This includes the original implementation of SmartRAG: Jointly Learn RAG-Related Tasks From the Environment Feedback (ICLR 2025) by Jingsheng Gao, Linxu Li, Ke Ji, Weiyuan Li, Yixin Lian, yuzhuo fu, Bin Dai.
SmartRAG a system that includes a policy network and a retriever. We argue that a system like RAG that incorporates multiple modules should be jointly optimized to achieve optimal performance. The policy network can serve as 1) a decision maker that decides when to retrieve, 2) a query rewriter to generate a query most suited to the retriever and 3) an answer generator that produces the final response with/without the observations.
We then propose to jointly optimize the whole system using a reinforcement learning algorithm, with the reward designed to encourage the system to achieve the highest performance with minimal retrieval cost. When jointly optimized, each module can be aware of how other modules are working and thus find the best way to work together as a complete system. Empirical results demonstrate that the jointly optimized system can achieve better performance than separately optimized counterparts.
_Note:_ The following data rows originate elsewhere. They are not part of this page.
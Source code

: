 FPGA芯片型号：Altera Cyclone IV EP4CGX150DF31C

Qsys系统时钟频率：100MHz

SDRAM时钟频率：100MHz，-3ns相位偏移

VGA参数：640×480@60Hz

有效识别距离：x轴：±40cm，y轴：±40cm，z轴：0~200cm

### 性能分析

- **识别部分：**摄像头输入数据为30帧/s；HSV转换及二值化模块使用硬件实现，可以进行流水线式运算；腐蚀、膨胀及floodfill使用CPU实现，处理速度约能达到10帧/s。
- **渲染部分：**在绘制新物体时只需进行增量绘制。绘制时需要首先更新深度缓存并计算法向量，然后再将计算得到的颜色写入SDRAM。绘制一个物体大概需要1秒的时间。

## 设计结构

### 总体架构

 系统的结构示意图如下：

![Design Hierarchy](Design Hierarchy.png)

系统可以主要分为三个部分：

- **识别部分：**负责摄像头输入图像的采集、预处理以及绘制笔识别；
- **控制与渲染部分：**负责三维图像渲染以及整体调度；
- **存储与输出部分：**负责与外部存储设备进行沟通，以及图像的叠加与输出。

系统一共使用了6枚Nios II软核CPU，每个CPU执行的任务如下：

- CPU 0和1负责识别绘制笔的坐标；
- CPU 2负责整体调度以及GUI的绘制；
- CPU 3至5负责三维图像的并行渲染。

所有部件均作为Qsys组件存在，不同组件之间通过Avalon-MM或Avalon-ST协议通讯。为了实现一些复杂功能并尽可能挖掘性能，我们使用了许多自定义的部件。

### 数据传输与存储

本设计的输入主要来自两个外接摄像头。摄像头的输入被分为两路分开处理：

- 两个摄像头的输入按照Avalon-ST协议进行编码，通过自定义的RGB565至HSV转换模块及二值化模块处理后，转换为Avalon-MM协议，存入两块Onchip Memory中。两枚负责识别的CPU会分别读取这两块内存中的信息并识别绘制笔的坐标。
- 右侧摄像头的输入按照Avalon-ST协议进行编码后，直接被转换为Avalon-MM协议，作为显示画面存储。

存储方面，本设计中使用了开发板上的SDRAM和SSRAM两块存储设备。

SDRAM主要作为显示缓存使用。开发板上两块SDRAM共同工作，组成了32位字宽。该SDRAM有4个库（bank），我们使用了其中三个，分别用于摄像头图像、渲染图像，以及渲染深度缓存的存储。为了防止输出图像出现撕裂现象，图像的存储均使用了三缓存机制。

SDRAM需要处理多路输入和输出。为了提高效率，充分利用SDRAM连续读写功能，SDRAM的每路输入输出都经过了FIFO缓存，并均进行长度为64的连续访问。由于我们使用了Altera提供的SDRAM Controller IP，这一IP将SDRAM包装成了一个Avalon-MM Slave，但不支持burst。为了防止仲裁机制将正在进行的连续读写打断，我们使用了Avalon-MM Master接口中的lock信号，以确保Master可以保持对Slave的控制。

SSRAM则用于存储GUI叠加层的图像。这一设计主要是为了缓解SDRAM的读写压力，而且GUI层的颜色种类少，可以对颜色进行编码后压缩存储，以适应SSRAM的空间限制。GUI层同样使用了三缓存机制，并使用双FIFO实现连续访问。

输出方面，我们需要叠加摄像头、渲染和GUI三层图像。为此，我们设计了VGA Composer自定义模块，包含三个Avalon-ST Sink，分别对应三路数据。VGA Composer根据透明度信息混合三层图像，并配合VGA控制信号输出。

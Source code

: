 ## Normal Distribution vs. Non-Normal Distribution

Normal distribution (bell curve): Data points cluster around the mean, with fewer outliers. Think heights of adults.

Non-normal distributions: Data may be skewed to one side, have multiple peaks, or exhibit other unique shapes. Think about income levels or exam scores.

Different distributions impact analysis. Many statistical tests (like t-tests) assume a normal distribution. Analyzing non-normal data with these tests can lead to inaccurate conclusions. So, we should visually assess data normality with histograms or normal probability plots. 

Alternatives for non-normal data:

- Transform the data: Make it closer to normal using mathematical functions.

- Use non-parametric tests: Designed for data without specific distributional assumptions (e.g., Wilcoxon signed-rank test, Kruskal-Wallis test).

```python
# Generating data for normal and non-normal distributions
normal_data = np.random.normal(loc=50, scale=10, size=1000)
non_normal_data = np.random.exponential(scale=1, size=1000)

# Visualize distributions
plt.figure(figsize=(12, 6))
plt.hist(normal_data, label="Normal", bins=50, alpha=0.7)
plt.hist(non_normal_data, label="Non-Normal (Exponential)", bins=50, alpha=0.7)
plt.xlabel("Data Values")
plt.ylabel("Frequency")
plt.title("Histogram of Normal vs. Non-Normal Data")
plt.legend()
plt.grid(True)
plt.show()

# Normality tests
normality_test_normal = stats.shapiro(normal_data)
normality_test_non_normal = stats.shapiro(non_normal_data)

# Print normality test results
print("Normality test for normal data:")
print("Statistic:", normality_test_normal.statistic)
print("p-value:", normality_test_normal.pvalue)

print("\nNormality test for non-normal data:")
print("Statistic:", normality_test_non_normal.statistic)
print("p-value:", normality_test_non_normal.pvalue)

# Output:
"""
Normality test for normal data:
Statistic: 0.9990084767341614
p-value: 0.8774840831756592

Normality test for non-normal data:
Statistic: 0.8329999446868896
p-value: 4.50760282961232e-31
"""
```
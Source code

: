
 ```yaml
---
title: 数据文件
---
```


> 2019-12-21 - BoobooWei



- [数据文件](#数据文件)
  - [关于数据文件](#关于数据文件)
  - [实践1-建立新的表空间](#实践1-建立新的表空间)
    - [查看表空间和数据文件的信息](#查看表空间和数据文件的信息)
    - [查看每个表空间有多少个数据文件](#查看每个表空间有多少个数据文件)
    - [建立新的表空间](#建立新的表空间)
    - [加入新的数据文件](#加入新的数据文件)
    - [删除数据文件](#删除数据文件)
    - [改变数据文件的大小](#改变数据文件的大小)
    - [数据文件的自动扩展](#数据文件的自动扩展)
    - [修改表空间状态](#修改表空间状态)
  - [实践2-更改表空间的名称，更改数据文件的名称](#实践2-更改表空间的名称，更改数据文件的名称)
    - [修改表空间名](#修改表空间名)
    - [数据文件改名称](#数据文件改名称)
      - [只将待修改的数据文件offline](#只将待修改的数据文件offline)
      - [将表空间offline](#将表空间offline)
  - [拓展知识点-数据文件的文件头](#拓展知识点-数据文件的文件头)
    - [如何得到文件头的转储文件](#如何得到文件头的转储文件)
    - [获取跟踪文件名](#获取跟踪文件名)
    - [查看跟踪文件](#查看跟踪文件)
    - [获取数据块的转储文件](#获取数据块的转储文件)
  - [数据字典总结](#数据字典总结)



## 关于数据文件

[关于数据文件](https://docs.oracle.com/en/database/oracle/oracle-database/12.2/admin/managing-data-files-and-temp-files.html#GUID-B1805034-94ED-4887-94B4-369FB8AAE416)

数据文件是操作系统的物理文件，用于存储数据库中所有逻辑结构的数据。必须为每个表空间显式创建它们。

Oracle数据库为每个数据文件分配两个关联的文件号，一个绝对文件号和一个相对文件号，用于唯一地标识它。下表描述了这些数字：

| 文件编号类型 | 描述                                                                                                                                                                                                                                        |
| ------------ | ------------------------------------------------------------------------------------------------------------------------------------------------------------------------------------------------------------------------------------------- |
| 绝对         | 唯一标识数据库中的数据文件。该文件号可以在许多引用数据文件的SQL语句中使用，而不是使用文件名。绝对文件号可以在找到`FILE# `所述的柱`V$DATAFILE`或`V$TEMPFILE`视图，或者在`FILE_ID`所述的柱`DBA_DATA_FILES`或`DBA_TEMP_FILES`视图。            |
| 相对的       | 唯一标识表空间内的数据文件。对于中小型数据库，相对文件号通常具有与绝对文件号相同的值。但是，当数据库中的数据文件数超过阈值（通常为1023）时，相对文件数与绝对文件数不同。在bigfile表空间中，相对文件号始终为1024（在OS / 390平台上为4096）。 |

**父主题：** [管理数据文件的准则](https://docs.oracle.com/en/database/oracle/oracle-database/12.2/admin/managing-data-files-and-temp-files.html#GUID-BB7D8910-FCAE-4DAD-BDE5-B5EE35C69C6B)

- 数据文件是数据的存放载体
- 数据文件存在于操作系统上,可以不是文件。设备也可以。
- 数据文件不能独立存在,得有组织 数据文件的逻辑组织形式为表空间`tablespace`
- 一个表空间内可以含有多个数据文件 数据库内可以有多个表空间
If you find our code or the paper useful, please cite the paper:
@inproceedings{
gao2025smartrag,
title={Smart{RAG}: Jointly Learn {RAG}-Related Tasks From the Environment Feedback},
author={Jingsheng Gao and Linxu Li and Ke Ji and Weiyuan Li and Yixin Lian and yuzhuo fu and Bin Dai},
booktitle={The Thirteenth International Conference on Learning Representations},
year={2025},
url={https://openreview.net/forum?id=OCd3cffulp}
}git clone https://github.com/gaojingsheng/SmartRAG
conda create -n SmartRAG python=3.8
conda activate SmartRAG
pip install --upgrade "pip<24.1"
pip install setuptools==57.5.0
pip install gym==0.21.0
cd SmartRAG/rl
pip install -e .
For the fine-tuning of Flan-T5, run the following command:
cd sft/t5
python main.py
For the fine-tuning of LlaMa-7B, we refer to the fine-tuning code of SelfRAG.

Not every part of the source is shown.